Unsuspiciously, Parked whipped his knife out of his pocket. In a moment Dick had opened it—it was a single-bladed one—and slit open half a dozen envelopes that he snatched from his pocket.
Parker’s face went white with rage.
“What are you doing with my knife?” he cried furiously, and sprang forward, as if to snatch the knife away. But Bill Brady was in his path, and he was sent sprawling to the floor.
“Look here!” cried Dick triumphantly.
He laid the registered letter by the side of the other envelopes that he had opened with the knife. The cut was clean in each, save for a single break, where, evidently, a piece had been nicked from the sharp steel. And the knife blade, when it was compared with the paper, showed a break that corresponded exactly.

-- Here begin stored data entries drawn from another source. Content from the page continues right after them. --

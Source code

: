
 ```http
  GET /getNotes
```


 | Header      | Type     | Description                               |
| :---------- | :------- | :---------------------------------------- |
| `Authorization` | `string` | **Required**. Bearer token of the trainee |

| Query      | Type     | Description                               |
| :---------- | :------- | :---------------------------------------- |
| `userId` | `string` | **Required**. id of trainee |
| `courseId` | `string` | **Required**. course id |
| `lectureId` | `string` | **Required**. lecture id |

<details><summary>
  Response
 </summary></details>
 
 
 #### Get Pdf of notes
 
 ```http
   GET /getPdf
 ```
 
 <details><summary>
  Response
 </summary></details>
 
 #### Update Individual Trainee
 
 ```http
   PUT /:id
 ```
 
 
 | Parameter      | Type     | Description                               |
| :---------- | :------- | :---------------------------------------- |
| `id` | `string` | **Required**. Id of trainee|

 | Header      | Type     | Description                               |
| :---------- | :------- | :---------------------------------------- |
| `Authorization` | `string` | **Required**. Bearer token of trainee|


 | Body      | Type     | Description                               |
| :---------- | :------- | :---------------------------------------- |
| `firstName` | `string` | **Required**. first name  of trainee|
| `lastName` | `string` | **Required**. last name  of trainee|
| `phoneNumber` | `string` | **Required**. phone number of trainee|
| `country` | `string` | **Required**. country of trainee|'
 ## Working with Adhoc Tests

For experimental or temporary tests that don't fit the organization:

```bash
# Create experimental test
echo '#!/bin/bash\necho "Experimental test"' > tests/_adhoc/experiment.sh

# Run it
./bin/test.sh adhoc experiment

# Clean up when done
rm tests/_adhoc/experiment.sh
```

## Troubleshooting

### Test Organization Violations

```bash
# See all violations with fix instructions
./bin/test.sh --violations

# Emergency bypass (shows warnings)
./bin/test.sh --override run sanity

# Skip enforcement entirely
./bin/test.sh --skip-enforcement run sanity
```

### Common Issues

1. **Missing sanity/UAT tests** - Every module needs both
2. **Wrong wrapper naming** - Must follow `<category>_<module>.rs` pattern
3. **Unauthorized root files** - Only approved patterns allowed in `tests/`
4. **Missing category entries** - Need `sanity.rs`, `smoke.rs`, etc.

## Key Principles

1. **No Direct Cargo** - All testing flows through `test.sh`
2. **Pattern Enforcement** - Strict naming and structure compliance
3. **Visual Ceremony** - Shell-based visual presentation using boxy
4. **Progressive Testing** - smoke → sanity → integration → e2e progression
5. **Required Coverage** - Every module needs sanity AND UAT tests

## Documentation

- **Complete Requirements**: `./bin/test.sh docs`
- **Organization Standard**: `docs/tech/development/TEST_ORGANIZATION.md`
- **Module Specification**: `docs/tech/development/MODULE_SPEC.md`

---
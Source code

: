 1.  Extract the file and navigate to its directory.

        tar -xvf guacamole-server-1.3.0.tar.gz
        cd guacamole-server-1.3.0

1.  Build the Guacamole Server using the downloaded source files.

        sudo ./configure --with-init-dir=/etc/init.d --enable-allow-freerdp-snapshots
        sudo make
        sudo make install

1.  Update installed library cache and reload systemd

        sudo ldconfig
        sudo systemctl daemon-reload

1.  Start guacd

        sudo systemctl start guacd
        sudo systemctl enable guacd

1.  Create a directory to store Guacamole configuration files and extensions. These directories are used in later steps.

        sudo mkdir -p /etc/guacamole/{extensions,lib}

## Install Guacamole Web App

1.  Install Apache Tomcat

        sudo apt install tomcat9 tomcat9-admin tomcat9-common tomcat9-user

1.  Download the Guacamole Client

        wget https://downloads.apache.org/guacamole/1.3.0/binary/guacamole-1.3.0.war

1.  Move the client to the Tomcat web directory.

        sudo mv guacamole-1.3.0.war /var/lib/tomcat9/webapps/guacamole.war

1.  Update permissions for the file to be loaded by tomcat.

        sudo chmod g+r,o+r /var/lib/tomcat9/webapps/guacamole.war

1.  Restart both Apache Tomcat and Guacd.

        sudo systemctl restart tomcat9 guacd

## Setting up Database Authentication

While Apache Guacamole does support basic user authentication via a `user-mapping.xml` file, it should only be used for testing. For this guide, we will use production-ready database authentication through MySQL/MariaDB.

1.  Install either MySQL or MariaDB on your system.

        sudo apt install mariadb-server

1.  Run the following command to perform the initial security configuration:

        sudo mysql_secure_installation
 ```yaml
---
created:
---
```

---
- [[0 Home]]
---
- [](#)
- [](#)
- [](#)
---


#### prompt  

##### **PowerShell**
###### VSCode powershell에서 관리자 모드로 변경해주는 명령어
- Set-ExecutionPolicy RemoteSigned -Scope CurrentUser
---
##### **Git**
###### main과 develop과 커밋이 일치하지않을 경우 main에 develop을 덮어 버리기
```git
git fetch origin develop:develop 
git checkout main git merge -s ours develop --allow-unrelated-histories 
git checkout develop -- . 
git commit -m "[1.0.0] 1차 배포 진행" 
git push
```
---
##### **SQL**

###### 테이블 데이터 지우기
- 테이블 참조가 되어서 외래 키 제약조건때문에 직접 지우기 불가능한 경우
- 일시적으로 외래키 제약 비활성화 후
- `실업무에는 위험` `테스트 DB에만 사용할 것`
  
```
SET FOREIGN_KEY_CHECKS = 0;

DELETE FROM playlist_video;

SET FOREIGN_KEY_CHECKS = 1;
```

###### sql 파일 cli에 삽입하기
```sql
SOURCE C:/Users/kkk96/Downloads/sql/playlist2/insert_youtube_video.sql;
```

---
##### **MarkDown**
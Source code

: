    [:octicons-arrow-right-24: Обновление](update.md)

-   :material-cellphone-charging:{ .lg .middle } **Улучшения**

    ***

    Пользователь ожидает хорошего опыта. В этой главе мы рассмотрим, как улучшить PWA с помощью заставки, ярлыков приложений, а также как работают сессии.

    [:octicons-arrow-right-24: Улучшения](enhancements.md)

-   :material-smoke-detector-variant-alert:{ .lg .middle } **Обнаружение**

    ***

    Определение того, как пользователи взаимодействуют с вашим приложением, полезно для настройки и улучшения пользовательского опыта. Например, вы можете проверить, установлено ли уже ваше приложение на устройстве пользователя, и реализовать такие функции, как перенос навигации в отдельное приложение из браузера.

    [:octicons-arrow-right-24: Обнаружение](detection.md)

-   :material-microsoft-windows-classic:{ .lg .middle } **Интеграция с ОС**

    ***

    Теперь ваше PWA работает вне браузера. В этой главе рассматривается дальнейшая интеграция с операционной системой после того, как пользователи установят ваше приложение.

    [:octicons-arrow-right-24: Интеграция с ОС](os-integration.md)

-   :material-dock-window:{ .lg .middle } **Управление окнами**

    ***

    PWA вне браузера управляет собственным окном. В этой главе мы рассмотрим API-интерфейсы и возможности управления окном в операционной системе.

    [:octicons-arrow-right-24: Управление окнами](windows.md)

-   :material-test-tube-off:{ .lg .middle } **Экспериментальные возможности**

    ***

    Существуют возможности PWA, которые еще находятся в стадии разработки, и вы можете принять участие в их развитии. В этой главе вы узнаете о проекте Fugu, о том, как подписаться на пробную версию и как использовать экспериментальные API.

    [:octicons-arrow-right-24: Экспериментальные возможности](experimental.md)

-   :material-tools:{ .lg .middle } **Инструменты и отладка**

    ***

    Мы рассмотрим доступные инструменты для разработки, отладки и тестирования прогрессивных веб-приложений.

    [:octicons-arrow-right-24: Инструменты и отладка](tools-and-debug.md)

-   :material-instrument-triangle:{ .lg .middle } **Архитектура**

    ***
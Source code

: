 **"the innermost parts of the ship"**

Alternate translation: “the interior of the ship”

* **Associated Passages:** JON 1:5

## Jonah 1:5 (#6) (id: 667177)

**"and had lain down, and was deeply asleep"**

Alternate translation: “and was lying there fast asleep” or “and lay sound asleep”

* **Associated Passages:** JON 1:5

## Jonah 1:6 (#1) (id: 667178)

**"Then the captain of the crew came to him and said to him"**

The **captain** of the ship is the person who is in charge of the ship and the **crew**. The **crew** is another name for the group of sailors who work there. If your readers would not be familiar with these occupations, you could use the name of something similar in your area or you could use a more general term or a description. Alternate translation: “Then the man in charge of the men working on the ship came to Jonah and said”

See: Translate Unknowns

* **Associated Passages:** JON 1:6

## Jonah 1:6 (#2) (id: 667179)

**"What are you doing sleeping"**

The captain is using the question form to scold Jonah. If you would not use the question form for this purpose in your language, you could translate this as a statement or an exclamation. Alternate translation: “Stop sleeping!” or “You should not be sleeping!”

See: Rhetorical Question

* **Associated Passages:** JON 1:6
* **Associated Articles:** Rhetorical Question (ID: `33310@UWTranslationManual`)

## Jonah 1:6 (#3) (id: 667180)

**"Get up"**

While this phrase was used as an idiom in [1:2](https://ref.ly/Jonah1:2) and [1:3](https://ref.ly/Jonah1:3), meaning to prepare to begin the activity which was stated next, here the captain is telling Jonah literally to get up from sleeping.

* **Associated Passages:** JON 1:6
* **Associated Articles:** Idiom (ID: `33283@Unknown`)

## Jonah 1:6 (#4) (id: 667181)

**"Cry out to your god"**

“You see?” cried Dick. “That confirms one, and the most important, part of Shesgren’s story. You thought you were safe—but you overlooked a detail that knocks your whole carefully built house of lies to the ground. Will you confess now, or shall I send for a post-office inspector? You’ve tampered with a registered letter—and you know what that means.”
Parker knew, and the knowledge cowed him, blustery as he had been when he thought he held the upper hand. He was white and shaken as he rose from the floor.
“You win,” he said, snarling, with a look of hate for Shesgren, who eyed him angrily, remembering his sleepless and agonizing night.
“Write out a confession of this whole plot,” ordered Dick Merriwell. “Also, you must withdraw as a candidate for the football captaincy. If you will do those two things, I will undertake to keep this matter quiet.”
It was a bitter dose for Parker, beaten and disgraced just as he thought himself on the threshold of success, to have to swallow. But there was nothing for him to do—no way in which, at the time, at least, he could renew the struggle. He was in Dick Merriwell’s power, and in a moment of utter frankness with himself, he realized that he was fortunate. Some men would not have let him off so easily. He sat down at his desk, and, with the universal coach looking over his shoulder to see that he set down the truth and the whole truth, he wrote out a confession of his plot against Jim Phillips, and of the part he had forced Carpenter to play in it.